Millones de personas saben que viven endeudadas, y aun así siguen comprando. Siguen deslizando la tarjeta, sumando cuotas y aplazando decisiones que saben que deben tomar. ¿Qué hay detrás de este ciclo que parece imposible de romper? Macarena Riva, experta en finanzas personales que ha acompañado a miles de personas a salir de la deuda y construir paz financiera real, tiene respuestas claras y sin rodeos de como ahorrar.
Maca Riva no endulza la realidad ni habla desde la teoría. Lo hace desde la experiencia de haberse sentado frente a cientos de personas con sus Excel de gastos abiertos sobre la mesa y descubrir, una y otra vez, los mismos patrones. Según ella, el problema para ahorrar no es solo económico sino también profundamente emocional y cultural.
Las apariencias y la mentalidad del «hoy» limitan tu posibilidad de ahorrar

Para Riva, hay dos razones principales que explican por qué la gente sigue sin ahorrar y endeudándose aunque sea plenamente consciente de su situación. La primera es el peso de las apariencias. «El vecino tiene coche nuevo y yo también quiero uno», asegura.
Las redes sociales han amplificado este fenómeno hasta niveles sin precedentes, pero el mecanismo lleva décadas instalado en la cultura latina.

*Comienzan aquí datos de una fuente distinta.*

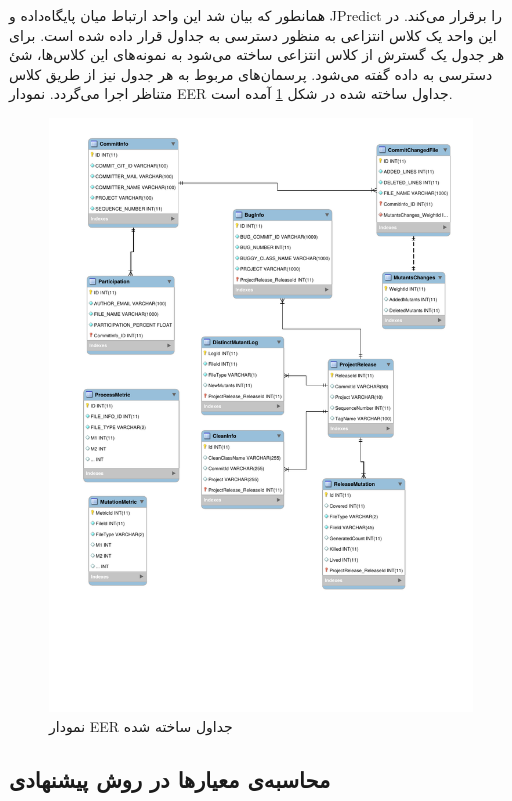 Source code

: همانطور که بیان شد این واحد ارتباط میان پایگاه‌داده و JPredict را برقرار می‌کند. در این واحد یک کلاس انتزاعی به منظور دسترسی به جداول قرار داده شده است.  برای هر جدول یک گسترش از کلاس انتزاعی ساخته می‌شود  به نمونه‌های این کلاس‌ها، شئ دسترسی به داده  گفته می‌شود. پرسمان‌های مربوط به هر جدول  نیز از طریق کلاس متناظر اجرا می‌گردد. نمودار EER جداول ساخته شده در شکل \ref{fig:EER} آمده است.
\begin{figure}[H]
	\centering
	\includegraphics[trim={0 5cm 0 0},width=1\textwidth]{img/method/EER.pdf}
	\caption{ نمودار EER جداول ساخته شده}
	\label{fig:EER}
\end{figure}

\subsection{محاسبه‌ی معیارها در روش پیشنهادی}

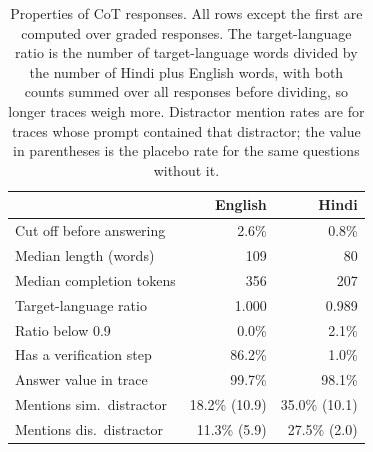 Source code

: \begin{table}[t]
\centering
\small
\setlength{\tabcolsep}{4pt}
\begin{tabular}{lrr}
\toprule
 & English & Hindi \\
\midrule
Cut off before answering & 2.6\% & 0.8\% \\
Median length (words) & 109 & 80 \\
Median completion tokens & 356 & 207 \\
Target-language ratio & 1.000 & 0.989 \\
Ratio below 0.9 & 0.0\% & 2.1\% \\
Has a verification step & 86.2\% & 1.0\% \\
Answer value in trace & 99.7\% & 98.1\% \\
Mentions sim.\ distractor & 18.2\% (10.9) & 35.0\% (10.1) \\
Mentions dis.\ distractor & 11.3\% (5.9) & 27.5\% (2.0) \\
\bottomrule
\end{tabular}
\caption{Properties of CoT responses. All rows except the first are computed over graded responses. The target-language ratio is the number of target-language words divided by the number of Hindi plus English words, with both counts summed over all responses before dividing, so longer traces weigh more. Distractor mention rates are for traces whose prompt contained that distractor; the value in parentheses is the placebo rate for the same questions without it.}
\label{tab:trace}
\end{table}
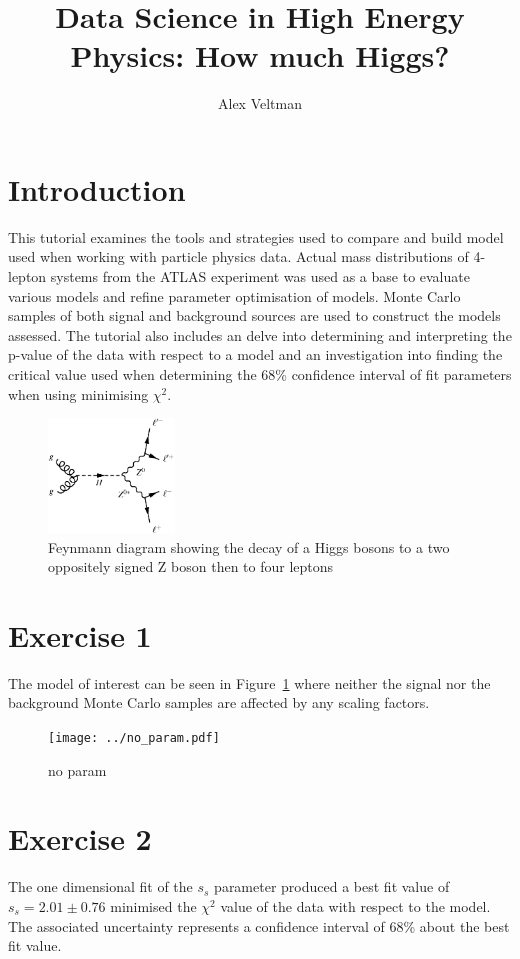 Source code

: \documentclass{article}
\title{Data Science in High Energy Physics: How much Higgs?}
\author{Alex Veltman}
\begin{document}
\maketitle

\section*{Introduction}
This tutorial examines the tools and strategies used to compare and build model used when working with particle physics data.
Actual mass distributions of 4-lepton systems from the ATLAS experiment was used as a base to evaluate various models and refine parameter optimisation of models.
Monte Carlo samples of both signal and background sources are used to construct the models assessed.
The tutorial also includes an delve into determining and interpreting the p-value of the data with respect to a model and an investigation into finding the critical value used when determining the 68\% confidence interval of fit parameters when using minimising $\chi^2$.


\begin{figure}
    \centering
    \includegraphics[width=0.3\textwidth]{../hzz.png}
    \caption{Feynmann diagram showing the decay of a Higgs bosons to a two oppositely signed Z boson then to four leptons}
\end{figure}

\section*{Exercise 1}
The model of interest can be seen in Figure~\ref{fig:no_param} where neither the signal nor the background Monte Carlo samples are affected by any scaling factors. 


\begin{figure}
    \centering
    \texttt{[image: ../no\_param.pdf]}
    \caption{no param}\label{fig:no_param}
\end{figure}

\section*{Exercise 2}
The one dimensional fit of the $s_s$ parameter produced a best fit value of $s_s= 2.01 \pm 0.76$ minimised the $\chi^2$ value of the data with respect to the model.
The associated uncertainty represents a confidence interval of 68\% about the best fit value.
\end{document}
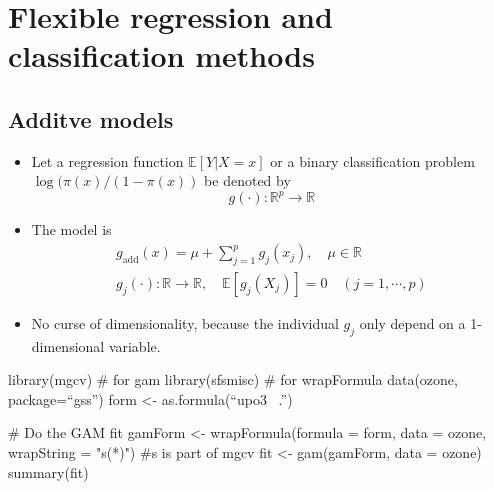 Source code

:\section{Flexible regression and classification methods}
\subsection{Additve models}
\begin{theory}
\begin{itemize}
 \item Let a regression function $\mathbb{E}[Y|X = x]$ or a binary classification problem $\log(\pi(x)/(1-\pi(x))$ be denoted by 
 \begin{equation*}
  g(\cdot):\mathbb{R}^p\rightarrow\mathbb{R}
 \end{equation*}
 \item The model is
 \begin{gather*}
  g_{\text{add}}(x) = \mu + \sum_{j=1}^p g_j(x_j), \quad\mu\in\mathbb{R}\\
  g_j(\cdot): \mathbb{R}\rightarrow\mathbb{R},\quad\mathbb{E}[g_j(X_j)] = 0\quad (j=1,\cdots,p)
 \end{gather*}
 \item No curse of dimensionality, because the individual $g_j$ only depend on a 1-dimensional variable.
\end{itemize}
\end{theory}
\begin{code}
 library(mgcv) # for gam
 library(sfsmisc) # for wrapFormula
 data(ozone, package=``gss'')
 form <- as.formula(``upo3 ~.'')
 
 # Do the GAM fit
 gamForm <- wrapFormula(formula = form, data = ozone, wrapString = "s(*)") #s is part of mgcv
 fit <- gam(gamForm, data = ozone) 
 summary(fit)
\end{code}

El problema se vuelve especialmente visible en los más jóvenes: ir al concierto de moda cuando el precio equivale casi al sueldo mensual entero no parece descabellado si todos los amigos van.
La segunda razón es una suerte de rendición ante la complejidad del mundo. Esa mentalidad de «mejor lo disfruto hoy porque mañana no sé qué pasará» impide construir hacia el futuro y lleva a tomar decisiones financieras que, miradas en perspectiva, resultan devastadoras. En Latinoamérica, señala la experta, esto se combina con una aversión cultural al largo plazo: no se contratan seguros, no se piensa en la jubilación y el mañana se trata como un problema que ya llegará solo.
Frente a este panorama, Riva tiene una frase que cada vez que pronuncia enciende el debate en redes sociales: si no te alcanza para ahorrar, no te alcanza para la vida que estás viviendo. No es crueldad. Es matemática. Dos verdades pueden coexistir al mismo tiempo: el sistema puede ser injusto y los salarios insuficientes, y al mismo tiempo el estilo de vida que se lleva puede estar por encima de las posibilidades reales. Reconocer esa segunda verdad es el primer paso para cambiar algo.
Deuda productiva sí, deuda de consumo nunca
Uno de los conceptos que Riva defiende con más energía es la distinción entre deuda productiva y deuda de consumo. La primera la celebra: endeudarse para comprar una máquina que generará ingresos, invertir en un negocio con proyección real o financiar una formación que abrirá puertas tiene todo el sentido del mundo. La segunda, en cambio, es para ella el vehículo más poderoso para acelerar la pobreza.
Cuando revisa los gastos de sus clientes, el patrón se repite con una regularidad que asombra. Ese 70% que «no sé a dónde se va» casi siempre esconde el concierto que no alcanzaba, la compra nocturna por aburrimiento o el viaje que se cargó a la tarjeta con la promesa mental de pagarlo después.
La solución que propone Riva no exige heroísmos. Para quienes sienten que ahorrar es imposible, recomienda comenzar con solo el 5% del ingreso durante tres meses. En la mayoría de los casos, la vida no cambia de manera significativa con esa diferencia, pero el hábito de ahorrar empieza a instalarse. Con el tiempo ese pequeño porcentaje se convierte en colchón, el colchón en paz y la paz en libertad.
La conversación sobre dinero, concluye Riva, es una que nadie enseña en la escuela y pocas familias tienen en casa. Dieciocho años aprendiendo el teorema de Pitágoras y ni una sola lección sobre cómo funciona el interés compuesto o por qué ahorrar desde joven cambia el destino financiero de una persona. Mientras eso no cambie, el ciclo seguirá repitiéndose. Y la tarjeta, al límite.